Data under study:
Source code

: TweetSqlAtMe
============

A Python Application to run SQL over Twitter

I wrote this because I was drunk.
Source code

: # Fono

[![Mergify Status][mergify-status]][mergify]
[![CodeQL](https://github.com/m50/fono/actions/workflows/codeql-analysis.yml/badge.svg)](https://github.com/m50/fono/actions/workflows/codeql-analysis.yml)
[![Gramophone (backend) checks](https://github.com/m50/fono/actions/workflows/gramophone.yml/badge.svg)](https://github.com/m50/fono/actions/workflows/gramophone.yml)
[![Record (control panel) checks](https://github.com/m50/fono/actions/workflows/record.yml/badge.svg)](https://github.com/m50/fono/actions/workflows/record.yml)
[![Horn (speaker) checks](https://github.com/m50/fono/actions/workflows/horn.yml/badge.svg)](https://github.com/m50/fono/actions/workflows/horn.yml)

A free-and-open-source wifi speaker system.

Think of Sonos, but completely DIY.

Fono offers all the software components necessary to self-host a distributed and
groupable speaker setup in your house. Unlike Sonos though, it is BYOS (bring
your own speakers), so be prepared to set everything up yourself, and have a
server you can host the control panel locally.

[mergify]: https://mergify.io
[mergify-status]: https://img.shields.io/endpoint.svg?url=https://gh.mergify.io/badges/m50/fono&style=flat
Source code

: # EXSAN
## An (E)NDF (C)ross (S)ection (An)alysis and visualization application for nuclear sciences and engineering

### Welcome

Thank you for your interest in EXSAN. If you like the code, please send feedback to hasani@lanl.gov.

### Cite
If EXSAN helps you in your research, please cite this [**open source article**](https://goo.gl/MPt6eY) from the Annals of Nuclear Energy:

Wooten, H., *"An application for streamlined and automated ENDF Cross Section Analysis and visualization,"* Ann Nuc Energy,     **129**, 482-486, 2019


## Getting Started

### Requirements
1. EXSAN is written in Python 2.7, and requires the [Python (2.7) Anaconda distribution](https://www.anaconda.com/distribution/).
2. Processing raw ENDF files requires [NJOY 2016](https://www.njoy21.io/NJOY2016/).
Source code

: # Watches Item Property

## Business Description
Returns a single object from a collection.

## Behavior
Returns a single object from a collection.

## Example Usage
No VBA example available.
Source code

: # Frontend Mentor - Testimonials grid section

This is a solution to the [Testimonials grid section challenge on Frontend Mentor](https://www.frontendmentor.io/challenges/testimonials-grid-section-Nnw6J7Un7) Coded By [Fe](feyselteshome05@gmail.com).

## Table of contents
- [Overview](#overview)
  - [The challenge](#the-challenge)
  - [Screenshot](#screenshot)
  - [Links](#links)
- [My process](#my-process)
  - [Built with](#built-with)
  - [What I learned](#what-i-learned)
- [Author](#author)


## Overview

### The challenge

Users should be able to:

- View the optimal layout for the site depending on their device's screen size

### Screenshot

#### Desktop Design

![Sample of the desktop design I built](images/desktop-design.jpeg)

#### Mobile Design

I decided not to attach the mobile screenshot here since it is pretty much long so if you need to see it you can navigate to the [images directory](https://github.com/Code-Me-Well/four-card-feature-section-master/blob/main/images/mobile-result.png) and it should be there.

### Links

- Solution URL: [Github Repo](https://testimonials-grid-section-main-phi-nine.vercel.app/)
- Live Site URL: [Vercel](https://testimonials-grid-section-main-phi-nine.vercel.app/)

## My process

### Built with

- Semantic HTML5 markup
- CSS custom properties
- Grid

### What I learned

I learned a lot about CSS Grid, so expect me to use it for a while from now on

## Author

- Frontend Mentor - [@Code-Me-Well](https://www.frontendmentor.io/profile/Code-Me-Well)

What the task requires: Each line in the records that carries "images" must be copied out.

Answer to the problem:
![Sample of the desktop design I built](images/desktop-design.jpeg)
I decided not to attach the mobile screenshot here since it is pretty much long so if you need to see it you can navigate to the [images directory](https://github.com/Code-Me-Well/four-card-feature-section-master/blob/main/images/mobile-result.png) and it should be there.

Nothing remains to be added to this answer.